If you ever do research about preparing for an economic collapse then you are going to find tons of results. Most of them proclaim that the collapse is imminent. Some even proclaim that we are only a few days away from a collapse. However, not many will talk about the importance of how to pay off debt before a collapse.

Those websites that proclaim the collapse is only days away always seem to change their tune a few days later. Now I’m not saying that a collapse isn’t possible or imminent. You can get a good indication of the future by looking in the past.  There has never been one fiat economy that has ever survived.

While it is important to prepare for such a threat, we can’t get caught up in the fear mongering. In this post, we are going to talk about why it is important to pay off debt before a collapse. Many are under the impression that debt will disappear after a collapse. So they max out their credit cards justifying their actions by calling it prepping.

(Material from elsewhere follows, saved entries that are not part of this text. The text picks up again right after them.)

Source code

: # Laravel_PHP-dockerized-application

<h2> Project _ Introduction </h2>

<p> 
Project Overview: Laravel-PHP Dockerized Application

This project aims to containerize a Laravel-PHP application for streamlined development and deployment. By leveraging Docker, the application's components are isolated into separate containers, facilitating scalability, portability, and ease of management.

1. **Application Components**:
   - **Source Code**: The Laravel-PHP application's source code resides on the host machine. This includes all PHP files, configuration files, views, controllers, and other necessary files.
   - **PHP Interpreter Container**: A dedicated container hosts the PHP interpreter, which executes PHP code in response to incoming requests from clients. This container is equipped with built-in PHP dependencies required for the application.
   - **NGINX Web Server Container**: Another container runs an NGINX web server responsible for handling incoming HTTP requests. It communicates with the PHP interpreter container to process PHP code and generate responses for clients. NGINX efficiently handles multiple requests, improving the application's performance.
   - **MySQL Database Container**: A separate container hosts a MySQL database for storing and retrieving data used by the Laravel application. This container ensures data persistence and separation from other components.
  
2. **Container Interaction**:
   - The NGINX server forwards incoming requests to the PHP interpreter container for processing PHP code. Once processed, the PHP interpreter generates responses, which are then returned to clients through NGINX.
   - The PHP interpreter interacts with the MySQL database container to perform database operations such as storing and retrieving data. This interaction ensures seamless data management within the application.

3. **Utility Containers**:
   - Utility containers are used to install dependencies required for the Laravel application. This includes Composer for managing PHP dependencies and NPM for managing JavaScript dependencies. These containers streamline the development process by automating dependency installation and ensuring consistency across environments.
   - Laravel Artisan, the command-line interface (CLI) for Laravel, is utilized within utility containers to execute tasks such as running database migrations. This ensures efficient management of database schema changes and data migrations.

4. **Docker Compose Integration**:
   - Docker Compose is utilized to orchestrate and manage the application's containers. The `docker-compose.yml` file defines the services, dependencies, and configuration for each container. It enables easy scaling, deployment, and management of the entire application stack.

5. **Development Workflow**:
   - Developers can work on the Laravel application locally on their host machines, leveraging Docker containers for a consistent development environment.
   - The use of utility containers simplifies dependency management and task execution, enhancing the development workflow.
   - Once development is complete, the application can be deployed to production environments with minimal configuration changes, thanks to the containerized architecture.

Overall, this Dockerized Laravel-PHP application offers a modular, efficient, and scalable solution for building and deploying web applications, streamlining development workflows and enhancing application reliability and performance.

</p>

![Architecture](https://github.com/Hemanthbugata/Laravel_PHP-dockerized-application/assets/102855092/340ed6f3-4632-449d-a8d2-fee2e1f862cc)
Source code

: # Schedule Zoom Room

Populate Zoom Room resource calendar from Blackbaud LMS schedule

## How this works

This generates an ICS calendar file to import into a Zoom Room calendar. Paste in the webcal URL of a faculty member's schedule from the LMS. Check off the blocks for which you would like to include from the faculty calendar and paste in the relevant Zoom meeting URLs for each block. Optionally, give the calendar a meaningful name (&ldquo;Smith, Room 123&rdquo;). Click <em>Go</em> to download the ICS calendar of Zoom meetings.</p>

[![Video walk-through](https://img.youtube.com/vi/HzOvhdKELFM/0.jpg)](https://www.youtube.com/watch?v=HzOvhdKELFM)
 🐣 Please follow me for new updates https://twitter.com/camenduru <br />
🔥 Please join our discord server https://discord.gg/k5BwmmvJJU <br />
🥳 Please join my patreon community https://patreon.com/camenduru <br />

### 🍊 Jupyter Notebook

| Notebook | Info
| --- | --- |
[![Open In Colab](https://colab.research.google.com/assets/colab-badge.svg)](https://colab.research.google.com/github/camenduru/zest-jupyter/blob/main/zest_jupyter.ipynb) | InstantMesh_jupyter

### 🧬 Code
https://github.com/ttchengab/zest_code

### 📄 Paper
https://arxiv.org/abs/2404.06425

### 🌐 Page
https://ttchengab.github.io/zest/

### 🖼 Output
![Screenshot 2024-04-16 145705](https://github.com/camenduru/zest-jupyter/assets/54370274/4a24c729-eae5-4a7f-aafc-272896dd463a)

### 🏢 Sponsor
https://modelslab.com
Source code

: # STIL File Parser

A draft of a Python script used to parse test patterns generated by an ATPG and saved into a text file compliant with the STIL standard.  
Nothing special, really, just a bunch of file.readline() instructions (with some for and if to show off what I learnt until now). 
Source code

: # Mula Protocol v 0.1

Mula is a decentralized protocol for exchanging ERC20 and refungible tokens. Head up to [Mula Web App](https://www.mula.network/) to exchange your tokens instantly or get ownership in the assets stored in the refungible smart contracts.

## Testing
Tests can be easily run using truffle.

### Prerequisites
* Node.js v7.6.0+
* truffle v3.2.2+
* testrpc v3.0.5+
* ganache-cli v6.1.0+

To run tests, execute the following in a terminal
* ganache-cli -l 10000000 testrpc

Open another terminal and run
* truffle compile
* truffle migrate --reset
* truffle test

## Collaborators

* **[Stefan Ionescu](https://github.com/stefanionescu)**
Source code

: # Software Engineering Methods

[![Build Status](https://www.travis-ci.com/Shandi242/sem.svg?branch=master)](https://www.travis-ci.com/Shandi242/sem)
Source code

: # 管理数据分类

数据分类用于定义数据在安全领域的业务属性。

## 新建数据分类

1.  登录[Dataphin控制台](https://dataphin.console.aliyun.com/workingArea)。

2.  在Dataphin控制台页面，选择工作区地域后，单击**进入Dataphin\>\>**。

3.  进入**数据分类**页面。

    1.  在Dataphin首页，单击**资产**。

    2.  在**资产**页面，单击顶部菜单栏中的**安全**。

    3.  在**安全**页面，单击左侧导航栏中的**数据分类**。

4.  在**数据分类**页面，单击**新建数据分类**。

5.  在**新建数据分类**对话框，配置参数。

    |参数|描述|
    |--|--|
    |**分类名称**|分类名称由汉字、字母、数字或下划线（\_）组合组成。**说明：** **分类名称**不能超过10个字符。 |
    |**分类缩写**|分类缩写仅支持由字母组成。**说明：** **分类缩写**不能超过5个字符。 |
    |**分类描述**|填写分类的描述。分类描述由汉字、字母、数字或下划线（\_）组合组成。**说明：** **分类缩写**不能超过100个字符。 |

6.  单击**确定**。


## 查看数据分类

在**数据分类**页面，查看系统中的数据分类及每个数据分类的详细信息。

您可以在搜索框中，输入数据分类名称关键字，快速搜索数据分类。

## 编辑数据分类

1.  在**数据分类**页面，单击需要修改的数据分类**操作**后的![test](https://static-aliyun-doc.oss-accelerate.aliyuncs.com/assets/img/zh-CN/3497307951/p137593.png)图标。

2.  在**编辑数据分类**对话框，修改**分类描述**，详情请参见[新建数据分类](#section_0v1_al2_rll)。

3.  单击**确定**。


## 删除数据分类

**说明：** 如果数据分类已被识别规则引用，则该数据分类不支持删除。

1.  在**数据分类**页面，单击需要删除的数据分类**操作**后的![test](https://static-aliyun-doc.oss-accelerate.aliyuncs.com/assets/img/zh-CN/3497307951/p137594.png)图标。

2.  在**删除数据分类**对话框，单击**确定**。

There are others that believe they will be able to max out their cards before the collapse and not experience any repercussions.  Surprisingly, you will still have to pay that debt during a collapse. You can research about how people still had to pay their debts in past collapses like in Argentina, Greece, and Rome.  So we are going to be discussing why it is important to pay off debt before a collapse.

5 Important Reasons to Pay off Debt before a Collapse

  1. Unemployment will skyrocket

During the economic crisis of 2001 and 2008, the United States alone witnessed unemployment rise to historical highs.  2008 was the worst year for jobs since 1945. There was a total of 2.6 million job losses (CNN).

Not only that, but people were unemployed for longer than ever before.  Many people including myself were unemployed for 2 to 3 years.  This included jobs of all types such as white-collar positions.  People with formal education and training were not exempt.  I knew of people that had Master’s degrees that were unemployed.

This was only an economic crisis.  It still wasn’t as bad as The Great Depression.  Therefore, you can expect even more job losses with a full-scale collapse.

During this time of unemployment, you will be making a small amount of money.  That is if you even qualify for unemployment.  You won’t be able to pay your debts.  The money that you receive will need to be spent on the essentials such as rent/mortgage, food, utilities, etc.

Unemployment causes millions of Americans to default on loans.  During the recession of 2008, we also witnessed a historical high of bankruptcies and people losing their houses.  So it is best to have those loans paid off ASAP in the case of an economic collapse.  Yes, the value of your house may plummet but at least you won’t have a mortgage payment to stress out about.

  1. Interest rates will skyrocket

In the recession of 2008, the banks cut interest rates in efforts to combat the crisis.  In a collapse, they won’t have the ability to do that.  With the collapse of the dollar comes hyperinflation which produces higher interest rates.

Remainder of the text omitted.